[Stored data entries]
——
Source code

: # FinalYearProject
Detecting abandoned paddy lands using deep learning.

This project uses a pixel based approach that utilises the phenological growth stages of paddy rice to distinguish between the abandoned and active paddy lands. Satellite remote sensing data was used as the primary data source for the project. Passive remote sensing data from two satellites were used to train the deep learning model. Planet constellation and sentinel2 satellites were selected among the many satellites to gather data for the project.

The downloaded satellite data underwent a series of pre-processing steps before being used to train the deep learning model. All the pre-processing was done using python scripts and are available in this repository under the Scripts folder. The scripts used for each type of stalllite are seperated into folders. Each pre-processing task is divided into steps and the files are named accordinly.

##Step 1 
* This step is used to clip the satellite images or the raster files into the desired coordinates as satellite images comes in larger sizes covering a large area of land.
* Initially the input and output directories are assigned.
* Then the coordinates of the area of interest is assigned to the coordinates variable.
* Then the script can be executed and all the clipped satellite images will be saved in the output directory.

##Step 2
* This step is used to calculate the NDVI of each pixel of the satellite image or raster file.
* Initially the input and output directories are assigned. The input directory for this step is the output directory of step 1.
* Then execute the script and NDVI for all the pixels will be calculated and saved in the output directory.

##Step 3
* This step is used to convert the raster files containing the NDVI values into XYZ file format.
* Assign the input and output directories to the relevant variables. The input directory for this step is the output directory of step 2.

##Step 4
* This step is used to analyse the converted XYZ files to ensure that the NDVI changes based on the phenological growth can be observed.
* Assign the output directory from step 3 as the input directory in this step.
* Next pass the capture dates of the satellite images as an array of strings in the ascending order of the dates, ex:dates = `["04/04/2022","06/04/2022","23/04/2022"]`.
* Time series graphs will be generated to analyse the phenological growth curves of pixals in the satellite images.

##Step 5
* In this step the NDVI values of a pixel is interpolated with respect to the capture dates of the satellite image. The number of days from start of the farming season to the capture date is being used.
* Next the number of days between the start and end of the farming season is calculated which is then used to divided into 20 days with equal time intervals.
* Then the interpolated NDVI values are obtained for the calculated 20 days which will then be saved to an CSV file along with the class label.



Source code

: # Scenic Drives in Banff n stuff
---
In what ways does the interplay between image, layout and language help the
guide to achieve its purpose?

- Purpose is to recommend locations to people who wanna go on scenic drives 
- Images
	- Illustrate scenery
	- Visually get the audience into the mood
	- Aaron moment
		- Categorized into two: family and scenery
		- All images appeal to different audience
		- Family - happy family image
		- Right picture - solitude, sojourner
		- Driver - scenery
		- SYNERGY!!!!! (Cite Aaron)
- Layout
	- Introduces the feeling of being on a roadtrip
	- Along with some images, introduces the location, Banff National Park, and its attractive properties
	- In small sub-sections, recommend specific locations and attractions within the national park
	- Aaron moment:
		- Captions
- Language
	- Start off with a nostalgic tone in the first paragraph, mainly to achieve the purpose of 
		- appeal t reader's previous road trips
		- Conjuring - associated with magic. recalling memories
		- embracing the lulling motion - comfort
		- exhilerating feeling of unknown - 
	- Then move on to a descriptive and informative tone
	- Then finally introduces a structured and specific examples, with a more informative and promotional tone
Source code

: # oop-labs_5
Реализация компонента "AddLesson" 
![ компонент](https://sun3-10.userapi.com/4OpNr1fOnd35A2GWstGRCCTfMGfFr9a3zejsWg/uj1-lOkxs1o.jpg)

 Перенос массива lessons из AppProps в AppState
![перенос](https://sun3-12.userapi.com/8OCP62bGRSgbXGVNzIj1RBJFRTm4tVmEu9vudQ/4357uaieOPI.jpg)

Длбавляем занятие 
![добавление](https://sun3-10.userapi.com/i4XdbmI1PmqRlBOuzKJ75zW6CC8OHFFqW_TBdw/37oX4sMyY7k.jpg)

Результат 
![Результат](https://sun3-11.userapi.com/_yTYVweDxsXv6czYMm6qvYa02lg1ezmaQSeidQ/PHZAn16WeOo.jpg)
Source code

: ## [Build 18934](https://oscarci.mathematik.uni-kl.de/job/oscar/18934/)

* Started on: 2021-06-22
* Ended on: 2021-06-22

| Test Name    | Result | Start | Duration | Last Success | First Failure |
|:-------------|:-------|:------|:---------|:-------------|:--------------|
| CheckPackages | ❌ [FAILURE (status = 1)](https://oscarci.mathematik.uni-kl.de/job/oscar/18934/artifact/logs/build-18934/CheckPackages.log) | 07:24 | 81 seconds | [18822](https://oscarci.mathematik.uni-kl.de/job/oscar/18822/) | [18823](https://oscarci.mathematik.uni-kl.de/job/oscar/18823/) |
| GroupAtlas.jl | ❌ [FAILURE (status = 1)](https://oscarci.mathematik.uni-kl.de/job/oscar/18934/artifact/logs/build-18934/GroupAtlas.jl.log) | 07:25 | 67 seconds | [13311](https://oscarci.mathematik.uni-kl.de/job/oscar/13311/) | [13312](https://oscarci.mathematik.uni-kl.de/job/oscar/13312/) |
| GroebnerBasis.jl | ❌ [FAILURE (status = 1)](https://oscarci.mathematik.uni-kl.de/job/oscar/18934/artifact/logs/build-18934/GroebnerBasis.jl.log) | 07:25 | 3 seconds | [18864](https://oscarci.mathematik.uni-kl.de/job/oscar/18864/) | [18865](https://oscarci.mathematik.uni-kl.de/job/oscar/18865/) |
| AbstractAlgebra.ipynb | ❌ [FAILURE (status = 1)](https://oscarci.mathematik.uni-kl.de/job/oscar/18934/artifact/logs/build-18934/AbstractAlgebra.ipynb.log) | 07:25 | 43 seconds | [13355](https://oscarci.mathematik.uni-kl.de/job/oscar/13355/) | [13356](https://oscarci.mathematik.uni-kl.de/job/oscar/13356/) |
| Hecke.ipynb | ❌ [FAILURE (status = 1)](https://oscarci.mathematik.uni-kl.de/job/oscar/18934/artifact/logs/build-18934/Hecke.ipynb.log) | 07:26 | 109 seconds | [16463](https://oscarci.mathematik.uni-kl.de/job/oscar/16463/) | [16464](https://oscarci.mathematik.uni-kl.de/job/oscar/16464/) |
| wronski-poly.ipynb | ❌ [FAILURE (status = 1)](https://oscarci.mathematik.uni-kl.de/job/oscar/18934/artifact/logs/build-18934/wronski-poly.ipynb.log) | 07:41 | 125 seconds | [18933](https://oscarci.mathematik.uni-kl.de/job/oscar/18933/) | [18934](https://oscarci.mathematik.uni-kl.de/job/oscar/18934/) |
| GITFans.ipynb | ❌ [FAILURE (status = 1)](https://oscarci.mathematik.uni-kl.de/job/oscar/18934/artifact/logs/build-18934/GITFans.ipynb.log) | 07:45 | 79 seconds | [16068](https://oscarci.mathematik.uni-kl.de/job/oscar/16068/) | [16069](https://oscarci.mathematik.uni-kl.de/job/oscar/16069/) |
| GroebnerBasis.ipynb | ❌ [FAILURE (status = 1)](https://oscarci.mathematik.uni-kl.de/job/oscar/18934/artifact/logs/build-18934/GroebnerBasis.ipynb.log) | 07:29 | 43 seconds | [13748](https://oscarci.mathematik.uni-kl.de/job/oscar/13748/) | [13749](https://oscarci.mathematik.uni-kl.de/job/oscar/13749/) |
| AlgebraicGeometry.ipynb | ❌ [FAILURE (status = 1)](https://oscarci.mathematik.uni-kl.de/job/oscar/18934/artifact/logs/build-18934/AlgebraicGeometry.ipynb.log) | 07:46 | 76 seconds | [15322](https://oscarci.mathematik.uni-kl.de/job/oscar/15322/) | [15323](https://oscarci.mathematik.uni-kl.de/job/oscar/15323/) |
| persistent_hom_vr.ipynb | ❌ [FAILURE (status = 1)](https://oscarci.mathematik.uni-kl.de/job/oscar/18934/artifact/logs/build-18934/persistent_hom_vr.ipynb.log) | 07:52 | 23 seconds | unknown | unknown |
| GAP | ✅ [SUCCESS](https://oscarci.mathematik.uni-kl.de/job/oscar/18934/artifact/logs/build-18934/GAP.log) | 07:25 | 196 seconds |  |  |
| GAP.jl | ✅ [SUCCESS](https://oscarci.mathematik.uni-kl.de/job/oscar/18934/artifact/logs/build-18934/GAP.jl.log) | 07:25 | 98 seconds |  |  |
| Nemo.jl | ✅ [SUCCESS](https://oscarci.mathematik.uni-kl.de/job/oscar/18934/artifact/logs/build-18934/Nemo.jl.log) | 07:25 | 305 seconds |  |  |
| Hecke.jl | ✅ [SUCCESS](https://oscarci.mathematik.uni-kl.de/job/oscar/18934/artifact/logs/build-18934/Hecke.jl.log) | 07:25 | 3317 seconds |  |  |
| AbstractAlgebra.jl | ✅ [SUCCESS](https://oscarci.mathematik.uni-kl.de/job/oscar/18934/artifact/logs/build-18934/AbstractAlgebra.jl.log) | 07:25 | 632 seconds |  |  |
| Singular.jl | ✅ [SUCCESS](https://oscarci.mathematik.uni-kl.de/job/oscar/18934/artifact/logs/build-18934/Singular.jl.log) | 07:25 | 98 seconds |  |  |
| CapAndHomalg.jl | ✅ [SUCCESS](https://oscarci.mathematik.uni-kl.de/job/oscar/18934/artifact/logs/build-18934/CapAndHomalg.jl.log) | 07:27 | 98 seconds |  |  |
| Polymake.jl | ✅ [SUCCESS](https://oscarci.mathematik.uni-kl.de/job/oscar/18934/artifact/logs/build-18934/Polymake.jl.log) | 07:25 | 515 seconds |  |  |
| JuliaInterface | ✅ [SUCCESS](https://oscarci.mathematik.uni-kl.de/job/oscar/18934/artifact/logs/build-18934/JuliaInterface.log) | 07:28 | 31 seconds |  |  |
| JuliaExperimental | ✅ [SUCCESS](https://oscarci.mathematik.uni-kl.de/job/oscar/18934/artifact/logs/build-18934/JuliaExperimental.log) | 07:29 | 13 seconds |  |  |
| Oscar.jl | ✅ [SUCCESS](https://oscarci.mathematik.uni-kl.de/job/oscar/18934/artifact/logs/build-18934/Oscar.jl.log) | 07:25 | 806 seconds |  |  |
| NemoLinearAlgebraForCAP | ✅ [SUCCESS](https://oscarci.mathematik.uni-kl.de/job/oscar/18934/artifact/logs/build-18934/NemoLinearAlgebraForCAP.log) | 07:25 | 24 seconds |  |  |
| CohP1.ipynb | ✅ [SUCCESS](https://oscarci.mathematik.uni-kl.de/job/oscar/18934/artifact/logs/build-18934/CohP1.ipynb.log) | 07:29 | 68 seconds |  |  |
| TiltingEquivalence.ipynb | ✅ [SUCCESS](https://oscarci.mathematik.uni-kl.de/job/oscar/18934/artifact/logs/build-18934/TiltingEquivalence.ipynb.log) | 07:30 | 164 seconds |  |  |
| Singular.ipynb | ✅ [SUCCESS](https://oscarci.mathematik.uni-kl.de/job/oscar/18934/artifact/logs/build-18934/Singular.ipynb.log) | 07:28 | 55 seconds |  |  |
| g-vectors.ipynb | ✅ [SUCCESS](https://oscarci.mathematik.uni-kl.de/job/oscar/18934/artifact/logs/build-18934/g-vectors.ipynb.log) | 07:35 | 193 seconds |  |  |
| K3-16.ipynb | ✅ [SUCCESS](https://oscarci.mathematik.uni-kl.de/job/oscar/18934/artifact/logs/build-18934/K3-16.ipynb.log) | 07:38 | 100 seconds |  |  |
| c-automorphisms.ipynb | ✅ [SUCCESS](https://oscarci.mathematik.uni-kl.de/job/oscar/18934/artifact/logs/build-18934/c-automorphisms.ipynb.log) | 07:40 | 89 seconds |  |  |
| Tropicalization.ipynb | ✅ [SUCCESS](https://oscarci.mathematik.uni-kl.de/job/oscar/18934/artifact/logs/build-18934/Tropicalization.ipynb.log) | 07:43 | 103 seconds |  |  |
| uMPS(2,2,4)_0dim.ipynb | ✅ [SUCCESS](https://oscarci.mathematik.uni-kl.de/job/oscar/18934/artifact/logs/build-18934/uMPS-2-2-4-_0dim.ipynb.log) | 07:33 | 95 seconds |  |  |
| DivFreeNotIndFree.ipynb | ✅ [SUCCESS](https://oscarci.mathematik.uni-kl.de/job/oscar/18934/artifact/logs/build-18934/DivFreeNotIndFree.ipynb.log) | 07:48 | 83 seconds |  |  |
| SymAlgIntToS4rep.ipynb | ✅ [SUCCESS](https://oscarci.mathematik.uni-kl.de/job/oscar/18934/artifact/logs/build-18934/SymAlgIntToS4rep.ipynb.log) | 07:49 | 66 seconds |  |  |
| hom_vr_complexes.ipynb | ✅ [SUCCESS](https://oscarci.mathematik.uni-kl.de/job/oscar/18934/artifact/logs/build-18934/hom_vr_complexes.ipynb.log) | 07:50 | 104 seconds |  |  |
——
• **What you need to do**
Nothing beyond the line containing "This project uses" is to be output; the lines above, from the first one onward to that line, are to be transcribed exactly.

• **Solution**
Source code

: # FinalYearProject
Detecting abandoned paddy lands using deep learning.

This project uses a pixel based approach that utilises the phenological growth stages of paddy rice to distinguish between the abandoned and active paddy lands. Satellite remote sensing data was used as the primary data source for the project. Passive remote sensing data from two satellites were used to train the deep learning model. Planet constellation and sentinel2 satellites were selected among the many satellites to gather data for the project.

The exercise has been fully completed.